Description of the task: Taking the entries below from the top, restate each line exactly and end with the line containing "1. At the begining".
──────── Exercise input
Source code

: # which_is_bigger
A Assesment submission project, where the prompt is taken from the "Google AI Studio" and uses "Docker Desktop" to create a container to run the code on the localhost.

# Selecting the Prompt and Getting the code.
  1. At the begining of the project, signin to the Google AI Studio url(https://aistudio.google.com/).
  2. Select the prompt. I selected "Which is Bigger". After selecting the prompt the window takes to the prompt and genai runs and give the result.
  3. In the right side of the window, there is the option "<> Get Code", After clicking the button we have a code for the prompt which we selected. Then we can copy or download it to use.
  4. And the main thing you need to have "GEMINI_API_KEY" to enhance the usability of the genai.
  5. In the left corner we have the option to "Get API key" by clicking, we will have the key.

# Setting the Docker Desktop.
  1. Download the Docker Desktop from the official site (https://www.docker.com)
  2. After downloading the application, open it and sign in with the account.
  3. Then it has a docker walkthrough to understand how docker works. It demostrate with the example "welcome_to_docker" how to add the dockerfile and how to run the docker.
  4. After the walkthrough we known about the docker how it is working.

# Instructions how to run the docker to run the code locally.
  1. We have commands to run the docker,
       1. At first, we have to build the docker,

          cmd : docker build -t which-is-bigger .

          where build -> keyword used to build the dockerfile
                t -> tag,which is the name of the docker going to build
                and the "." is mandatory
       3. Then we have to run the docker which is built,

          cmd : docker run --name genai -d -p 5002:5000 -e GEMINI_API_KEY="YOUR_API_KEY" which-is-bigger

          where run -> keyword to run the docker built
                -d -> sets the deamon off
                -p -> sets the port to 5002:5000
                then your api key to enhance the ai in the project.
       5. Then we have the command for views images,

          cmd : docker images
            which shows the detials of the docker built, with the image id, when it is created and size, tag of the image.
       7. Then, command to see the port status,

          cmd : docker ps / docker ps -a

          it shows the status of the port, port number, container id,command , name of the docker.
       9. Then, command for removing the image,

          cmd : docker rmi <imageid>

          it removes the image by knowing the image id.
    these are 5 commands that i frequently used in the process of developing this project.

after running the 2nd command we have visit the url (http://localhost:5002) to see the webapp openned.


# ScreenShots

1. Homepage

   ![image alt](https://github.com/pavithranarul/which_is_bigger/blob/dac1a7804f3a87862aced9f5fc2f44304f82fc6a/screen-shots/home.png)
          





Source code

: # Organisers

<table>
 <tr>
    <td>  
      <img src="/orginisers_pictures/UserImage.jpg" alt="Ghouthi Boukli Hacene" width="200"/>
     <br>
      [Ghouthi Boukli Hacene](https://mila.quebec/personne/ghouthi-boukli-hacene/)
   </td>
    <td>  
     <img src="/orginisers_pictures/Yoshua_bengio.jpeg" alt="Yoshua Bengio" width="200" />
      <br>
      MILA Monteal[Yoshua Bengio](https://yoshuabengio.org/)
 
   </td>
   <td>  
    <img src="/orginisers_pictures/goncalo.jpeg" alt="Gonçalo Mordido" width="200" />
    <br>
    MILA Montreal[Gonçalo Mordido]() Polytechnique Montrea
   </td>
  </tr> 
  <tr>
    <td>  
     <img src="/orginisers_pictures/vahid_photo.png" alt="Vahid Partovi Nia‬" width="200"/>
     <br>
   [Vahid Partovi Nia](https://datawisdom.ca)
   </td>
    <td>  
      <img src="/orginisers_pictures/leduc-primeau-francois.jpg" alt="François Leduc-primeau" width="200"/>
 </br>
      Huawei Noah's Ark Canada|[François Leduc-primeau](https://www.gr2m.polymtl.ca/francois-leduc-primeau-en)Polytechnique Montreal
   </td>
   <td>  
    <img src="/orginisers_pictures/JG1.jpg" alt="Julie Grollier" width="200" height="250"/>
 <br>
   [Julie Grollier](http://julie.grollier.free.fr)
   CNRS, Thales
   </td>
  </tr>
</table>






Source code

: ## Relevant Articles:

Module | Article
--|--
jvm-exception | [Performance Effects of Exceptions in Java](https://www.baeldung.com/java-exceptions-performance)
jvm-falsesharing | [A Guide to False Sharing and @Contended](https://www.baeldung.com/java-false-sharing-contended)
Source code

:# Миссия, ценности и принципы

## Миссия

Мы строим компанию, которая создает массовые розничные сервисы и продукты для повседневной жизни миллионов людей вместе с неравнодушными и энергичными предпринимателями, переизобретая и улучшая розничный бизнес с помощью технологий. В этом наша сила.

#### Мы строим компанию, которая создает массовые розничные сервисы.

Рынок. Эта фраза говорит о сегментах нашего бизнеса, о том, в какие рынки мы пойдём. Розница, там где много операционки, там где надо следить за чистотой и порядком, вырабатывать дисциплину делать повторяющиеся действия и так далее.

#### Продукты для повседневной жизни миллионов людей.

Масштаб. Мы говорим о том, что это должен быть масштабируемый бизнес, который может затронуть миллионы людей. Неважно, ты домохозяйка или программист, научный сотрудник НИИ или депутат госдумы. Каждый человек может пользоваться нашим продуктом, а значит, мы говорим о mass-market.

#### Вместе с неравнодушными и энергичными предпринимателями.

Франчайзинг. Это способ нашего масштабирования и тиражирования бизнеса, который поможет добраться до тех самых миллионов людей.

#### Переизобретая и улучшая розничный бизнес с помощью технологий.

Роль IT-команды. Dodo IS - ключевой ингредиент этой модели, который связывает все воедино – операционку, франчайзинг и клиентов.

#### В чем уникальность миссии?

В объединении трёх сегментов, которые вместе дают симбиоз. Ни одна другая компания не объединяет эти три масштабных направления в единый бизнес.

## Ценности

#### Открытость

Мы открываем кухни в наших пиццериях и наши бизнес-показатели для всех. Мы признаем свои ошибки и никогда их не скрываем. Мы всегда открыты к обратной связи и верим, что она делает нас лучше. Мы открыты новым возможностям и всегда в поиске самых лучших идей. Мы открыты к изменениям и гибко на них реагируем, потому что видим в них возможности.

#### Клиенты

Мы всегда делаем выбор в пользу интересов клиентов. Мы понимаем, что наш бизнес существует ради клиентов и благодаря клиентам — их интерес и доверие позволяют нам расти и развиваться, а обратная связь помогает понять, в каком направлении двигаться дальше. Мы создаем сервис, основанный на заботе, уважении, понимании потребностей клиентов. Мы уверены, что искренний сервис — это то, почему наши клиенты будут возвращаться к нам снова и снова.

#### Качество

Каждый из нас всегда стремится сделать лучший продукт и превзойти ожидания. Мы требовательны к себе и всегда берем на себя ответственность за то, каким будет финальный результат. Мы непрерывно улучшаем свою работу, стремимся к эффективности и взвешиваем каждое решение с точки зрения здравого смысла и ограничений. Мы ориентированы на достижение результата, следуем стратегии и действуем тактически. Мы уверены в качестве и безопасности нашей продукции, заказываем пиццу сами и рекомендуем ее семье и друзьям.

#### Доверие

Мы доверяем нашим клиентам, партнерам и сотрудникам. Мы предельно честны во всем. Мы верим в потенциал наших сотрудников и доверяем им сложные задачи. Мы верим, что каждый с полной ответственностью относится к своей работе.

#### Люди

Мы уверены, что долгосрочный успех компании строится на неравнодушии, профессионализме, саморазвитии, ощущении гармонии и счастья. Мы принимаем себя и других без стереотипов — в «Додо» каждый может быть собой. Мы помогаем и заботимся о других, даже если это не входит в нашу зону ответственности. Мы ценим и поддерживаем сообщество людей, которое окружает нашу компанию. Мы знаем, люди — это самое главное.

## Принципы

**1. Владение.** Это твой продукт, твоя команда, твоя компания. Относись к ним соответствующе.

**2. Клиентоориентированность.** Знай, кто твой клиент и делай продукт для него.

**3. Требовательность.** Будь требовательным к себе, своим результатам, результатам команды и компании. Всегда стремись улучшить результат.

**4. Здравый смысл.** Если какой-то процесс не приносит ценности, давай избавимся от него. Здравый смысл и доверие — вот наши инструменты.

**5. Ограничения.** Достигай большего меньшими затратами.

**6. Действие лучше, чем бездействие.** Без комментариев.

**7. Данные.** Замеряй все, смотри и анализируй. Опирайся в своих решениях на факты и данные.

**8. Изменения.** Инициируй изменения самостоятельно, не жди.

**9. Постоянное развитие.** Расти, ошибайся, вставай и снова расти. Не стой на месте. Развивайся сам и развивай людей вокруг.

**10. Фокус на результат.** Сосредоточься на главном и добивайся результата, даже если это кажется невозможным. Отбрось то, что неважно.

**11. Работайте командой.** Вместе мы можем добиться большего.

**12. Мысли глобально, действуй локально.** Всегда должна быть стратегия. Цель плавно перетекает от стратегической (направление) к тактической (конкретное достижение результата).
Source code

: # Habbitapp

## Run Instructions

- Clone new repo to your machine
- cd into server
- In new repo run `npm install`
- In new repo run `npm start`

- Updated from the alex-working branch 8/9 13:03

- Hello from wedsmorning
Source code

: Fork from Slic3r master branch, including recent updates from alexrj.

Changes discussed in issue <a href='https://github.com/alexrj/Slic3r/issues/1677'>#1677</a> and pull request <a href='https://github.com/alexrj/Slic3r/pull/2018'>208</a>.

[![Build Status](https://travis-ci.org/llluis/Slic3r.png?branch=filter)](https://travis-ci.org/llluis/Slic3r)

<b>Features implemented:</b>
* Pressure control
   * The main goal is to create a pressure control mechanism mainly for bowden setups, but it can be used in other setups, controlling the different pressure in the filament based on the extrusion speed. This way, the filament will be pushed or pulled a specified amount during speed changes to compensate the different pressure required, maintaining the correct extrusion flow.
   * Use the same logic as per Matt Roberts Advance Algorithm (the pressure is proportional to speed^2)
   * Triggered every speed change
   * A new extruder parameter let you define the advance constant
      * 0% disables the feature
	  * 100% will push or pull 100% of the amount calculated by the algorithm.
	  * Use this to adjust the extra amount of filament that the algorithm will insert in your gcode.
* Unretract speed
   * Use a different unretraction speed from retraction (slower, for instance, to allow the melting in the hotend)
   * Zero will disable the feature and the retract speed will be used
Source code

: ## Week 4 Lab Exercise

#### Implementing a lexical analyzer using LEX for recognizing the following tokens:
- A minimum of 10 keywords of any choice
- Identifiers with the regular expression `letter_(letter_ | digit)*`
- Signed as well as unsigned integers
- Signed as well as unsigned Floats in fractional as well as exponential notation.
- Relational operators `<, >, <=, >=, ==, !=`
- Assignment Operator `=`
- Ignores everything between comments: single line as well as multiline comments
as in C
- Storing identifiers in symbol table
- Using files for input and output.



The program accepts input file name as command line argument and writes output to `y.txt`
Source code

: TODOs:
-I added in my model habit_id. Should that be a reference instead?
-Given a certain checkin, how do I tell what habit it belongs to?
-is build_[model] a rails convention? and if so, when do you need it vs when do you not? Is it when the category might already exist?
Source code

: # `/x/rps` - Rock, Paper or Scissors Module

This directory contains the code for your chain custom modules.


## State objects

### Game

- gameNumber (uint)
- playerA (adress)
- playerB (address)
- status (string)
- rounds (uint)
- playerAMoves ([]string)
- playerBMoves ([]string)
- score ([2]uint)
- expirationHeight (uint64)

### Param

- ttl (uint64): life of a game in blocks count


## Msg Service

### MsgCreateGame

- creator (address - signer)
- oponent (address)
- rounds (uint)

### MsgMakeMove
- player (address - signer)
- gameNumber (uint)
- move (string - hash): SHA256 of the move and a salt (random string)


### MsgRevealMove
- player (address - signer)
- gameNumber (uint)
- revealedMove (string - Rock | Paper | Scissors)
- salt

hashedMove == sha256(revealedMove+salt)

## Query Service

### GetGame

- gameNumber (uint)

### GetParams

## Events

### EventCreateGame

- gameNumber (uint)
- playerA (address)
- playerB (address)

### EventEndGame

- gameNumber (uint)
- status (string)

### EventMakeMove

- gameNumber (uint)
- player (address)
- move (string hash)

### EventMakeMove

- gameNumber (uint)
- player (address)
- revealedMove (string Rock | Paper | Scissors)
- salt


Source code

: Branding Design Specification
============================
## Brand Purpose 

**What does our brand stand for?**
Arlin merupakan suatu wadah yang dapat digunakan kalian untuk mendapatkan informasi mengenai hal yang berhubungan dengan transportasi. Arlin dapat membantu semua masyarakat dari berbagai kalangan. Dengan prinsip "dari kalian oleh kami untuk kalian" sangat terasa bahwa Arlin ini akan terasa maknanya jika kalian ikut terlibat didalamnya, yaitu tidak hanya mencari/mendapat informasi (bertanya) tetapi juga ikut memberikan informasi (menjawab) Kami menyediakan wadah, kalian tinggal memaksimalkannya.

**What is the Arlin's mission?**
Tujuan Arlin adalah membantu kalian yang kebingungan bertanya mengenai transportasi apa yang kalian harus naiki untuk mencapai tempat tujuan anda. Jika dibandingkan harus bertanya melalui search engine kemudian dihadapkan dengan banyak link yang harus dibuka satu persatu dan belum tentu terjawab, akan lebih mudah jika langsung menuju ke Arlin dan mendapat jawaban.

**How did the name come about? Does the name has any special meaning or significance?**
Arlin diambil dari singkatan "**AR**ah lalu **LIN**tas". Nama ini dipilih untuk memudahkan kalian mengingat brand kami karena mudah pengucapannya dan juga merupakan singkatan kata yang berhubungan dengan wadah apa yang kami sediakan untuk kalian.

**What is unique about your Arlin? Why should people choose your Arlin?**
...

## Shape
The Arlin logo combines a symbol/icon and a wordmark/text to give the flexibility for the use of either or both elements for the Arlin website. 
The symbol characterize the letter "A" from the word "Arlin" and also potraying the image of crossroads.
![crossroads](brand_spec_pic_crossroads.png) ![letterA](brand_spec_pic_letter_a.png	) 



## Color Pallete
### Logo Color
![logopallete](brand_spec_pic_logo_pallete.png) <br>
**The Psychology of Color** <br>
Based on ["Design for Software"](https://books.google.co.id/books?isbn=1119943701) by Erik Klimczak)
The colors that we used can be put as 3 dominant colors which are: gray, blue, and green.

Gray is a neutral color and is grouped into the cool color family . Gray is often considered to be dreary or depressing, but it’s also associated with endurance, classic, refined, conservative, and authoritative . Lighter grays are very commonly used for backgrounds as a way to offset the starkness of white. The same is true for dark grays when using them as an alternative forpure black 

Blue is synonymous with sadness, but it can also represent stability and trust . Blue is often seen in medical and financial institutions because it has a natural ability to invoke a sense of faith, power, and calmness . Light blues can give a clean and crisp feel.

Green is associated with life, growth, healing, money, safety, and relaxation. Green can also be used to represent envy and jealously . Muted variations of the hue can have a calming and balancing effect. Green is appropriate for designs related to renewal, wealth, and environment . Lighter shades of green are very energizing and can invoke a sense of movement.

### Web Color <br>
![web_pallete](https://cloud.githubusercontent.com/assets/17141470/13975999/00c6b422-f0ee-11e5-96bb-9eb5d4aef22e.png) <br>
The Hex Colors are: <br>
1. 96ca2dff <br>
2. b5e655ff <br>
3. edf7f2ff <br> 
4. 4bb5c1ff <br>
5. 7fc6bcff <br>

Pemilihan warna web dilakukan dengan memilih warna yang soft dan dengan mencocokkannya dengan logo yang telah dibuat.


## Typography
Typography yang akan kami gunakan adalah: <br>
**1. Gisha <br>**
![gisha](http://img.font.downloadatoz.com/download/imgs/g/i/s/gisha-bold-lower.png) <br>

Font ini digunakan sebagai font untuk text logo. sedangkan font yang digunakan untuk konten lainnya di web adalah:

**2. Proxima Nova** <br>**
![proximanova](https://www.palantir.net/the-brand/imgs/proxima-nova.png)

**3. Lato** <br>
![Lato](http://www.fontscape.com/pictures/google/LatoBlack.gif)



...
────────────────
Exercise output:
Source code

: # which_is_bigger
A Assesment submission project, where the prompt is taken from the "Google AI Studio" and uses "Docker Desktop" to create a container to run the code on the localhost.

# Selecting the Prompt and Getting the code.
  1. At the begining of the project, signin to the Google AI Studio url(https://aistudio.google.com/).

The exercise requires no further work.